Chaotic economics is a physical economics theory that can reveal ordered structures in random economic phenomena (Zhang et al., 2013). Recently, chaotic economics has gained extensive attention from the control communities and has been raised as an alternative scientific approach to understanding the complex dynamics of the real financial market (Sukono et al., 2020). Chaos is a special complex dynamic phenomenon that supports an endogenous explanation of the complexity observed in an economic time series. The existence of a chaotic phenomenon in any financial investment leads to the suffering of certain financial risks, as the primary function of financial markets is to transfer risk (Gao et al., 2018). Hence, understanding and handling the chaotic economics are crucial for the financial investment, as well as financial risk control.
In fact, financial risk is the possibility of suffering losses caused by uncertain changes in endogenous factors in financial or investment activities that have unpredictable fluctuations (Sukono et al., 2020). Thus, the high frequency of the up-and-down trends increases the loss incidence in the stock market. On the other hand, the financial crisis, which has the expression of chaos characteristics, can be caused by the occurrence of financial risk (Pfaff, 2016; Gao et al., 2018; Li et al., 2021). Since the rise in the occurrence of financial crises, the modeling and measurement of financial market risk have become necessary to devise and employ techniques that are better able to cope with the empirically observed extreme fluctuations in the financial markets.

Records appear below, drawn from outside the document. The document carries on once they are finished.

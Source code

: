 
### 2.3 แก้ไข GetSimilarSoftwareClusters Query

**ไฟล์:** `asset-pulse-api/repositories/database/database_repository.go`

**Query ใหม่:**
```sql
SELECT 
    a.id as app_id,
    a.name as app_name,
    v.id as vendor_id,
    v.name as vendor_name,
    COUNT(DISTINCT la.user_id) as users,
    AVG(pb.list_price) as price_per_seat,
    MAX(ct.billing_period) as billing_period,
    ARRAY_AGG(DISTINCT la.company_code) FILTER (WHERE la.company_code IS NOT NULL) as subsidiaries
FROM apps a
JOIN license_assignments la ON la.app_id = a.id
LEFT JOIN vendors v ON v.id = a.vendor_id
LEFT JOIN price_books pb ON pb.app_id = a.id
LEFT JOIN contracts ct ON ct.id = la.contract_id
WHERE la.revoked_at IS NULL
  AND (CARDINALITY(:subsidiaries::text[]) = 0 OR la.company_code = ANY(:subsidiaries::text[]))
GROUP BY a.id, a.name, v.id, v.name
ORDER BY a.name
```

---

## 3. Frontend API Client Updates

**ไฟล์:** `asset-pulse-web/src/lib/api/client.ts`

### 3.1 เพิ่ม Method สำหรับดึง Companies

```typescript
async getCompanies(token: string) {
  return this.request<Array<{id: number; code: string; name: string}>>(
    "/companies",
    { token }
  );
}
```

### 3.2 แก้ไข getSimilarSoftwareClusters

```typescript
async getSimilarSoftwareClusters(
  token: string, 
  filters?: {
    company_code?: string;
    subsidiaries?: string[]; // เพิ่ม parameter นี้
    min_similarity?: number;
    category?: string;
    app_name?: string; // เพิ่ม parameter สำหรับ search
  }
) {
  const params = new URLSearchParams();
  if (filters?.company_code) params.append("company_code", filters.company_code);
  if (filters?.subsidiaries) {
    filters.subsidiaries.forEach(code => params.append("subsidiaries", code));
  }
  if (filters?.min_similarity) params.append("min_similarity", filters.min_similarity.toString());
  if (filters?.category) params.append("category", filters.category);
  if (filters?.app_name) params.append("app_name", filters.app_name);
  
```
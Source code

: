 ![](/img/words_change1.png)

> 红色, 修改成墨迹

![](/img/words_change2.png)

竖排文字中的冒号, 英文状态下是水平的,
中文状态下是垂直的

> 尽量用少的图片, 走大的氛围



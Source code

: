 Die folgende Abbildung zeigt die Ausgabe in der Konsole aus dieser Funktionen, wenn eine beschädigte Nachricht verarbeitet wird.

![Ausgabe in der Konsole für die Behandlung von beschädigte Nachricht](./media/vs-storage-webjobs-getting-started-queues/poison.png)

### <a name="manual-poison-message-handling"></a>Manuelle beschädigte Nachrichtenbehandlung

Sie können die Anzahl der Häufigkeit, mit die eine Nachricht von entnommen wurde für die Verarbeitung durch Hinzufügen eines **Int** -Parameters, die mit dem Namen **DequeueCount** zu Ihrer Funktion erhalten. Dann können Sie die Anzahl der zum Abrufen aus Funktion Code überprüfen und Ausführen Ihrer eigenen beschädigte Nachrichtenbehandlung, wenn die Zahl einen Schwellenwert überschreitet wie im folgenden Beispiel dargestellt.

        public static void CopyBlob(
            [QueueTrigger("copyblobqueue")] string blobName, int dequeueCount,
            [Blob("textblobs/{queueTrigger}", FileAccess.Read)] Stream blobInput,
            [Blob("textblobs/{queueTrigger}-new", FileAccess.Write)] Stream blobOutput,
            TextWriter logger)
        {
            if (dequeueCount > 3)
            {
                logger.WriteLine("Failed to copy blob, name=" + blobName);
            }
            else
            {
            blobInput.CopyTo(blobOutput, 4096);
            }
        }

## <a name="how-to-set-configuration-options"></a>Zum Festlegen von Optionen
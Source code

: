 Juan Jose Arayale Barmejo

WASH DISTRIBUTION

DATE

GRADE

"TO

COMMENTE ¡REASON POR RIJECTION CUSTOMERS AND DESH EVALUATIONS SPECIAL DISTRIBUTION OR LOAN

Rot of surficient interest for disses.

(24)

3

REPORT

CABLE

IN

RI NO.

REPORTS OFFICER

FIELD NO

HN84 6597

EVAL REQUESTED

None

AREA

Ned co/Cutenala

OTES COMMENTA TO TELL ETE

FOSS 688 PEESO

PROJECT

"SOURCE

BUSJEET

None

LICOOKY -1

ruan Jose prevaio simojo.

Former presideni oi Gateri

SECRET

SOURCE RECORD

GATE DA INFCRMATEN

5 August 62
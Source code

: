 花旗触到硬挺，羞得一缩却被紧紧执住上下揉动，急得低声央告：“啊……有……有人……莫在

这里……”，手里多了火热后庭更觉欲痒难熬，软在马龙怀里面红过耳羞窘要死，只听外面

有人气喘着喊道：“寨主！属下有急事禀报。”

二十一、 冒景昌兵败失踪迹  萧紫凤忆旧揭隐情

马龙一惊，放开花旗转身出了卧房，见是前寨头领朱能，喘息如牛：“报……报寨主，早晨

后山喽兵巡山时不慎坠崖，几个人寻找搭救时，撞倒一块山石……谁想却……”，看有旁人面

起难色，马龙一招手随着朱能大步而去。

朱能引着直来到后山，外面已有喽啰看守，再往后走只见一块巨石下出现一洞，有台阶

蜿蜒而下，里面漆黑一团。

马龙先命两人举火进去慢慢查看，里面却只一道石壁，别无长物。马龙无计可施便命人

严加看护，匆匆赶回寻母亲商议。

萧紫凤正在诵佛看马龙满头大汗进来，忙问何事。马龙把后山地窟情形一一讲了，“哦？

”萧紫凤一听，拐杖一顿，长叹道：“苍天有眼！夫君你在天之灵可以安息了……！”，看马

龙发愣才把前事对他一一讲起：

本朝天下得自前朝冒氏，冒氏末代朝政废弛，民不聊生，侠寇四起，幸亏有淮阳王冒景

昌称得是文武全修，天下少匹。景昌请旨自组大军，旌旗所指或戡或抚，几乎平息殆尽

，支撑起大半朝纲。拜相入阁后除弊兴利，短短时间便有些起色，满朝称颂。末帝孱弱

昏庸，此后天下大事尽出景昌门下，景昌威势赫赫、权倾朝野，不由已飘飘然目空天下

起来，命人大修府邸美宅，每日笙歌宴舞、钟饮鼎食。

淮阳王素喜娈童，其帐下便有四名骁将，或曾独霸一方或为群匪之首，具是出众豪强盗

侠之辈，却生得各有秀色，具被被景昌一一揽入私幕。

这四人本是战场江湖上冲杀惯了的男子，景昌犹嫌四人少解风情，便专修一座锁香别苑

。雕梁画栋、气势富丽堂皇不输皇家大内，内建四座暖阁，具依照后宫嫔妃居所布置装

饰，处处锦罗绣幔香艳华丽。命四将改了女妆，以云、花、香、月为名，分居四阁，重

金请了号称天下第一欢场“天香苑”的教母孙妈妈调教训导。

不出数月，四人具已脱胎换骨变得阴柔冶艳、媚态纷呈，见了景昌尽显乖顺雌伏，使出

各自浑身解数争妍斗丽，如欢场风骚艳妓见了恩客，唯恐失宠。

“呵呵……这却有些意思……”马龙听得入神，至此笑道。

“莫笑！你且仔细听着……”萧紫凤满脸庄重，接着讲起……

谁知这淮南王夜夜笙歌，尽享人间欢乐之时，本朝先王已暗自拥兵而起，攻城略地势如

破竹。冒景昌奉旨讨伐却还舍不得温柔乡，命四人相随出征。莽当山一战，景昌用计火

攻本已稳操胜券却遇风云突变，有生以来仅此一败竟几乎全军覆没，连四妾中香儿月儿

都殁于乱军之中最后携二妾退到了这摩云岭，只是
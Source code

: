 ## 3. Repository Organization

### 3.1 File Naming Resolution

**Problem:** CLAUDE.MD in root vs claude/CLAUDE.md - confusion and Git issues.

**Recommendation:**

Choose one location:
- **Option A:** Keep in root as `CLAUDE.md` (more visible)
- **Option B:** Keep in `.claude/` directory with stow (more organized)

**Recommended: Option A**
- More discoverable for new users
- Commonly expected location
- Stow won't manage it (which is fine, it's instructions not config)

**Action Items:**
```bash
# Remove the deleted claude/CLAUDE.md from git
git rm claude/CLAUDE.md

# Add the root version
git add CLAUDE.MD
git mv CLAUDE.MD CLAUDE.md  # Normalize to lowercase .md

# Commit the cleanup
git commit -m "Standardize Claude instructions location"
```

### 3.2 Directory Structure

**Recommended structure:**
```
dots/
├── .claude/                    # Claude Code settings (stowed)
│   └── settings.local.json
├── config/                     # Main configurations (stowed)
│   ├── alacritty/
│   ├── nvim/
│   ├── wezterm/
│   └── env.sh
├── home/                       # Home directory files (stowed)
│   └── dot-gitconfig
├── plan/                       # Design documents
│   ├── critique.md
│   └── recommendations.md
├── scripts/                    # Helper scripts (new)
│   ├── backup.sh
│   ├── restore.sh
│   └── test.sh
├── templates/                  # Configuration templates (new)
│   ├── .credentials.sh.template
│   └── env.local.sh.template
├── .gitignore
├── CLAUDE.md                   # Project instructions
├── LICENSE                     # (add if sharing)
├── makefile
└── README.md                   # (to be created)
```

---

From the review of literature, Burlando (1994) introduced the structure and terminology of chaos theory to risk management. The ultimate consequence of emerging chaos and risk is indeterminable, so a new perspective on how chaos and risk can persist in disrupting each other shall be further examined. Guillen et al. (2005) manipulated the financial risk associated with a given supply chain configuration under demand uncertainty. Zhang et al. (2013) investigated the stability and chaos of the improved financial risk system and described the change in financial market risk by using the complex dynamics of the system. In addition, the positive feedback gain matrix method has been applied to construct and prove the stability of the control system (Gao et al., 2018). This method shows that financial market risk can be controlled effectively under certain conditions, such as optimality and stability conditions, although chaotic systems are difficult to control.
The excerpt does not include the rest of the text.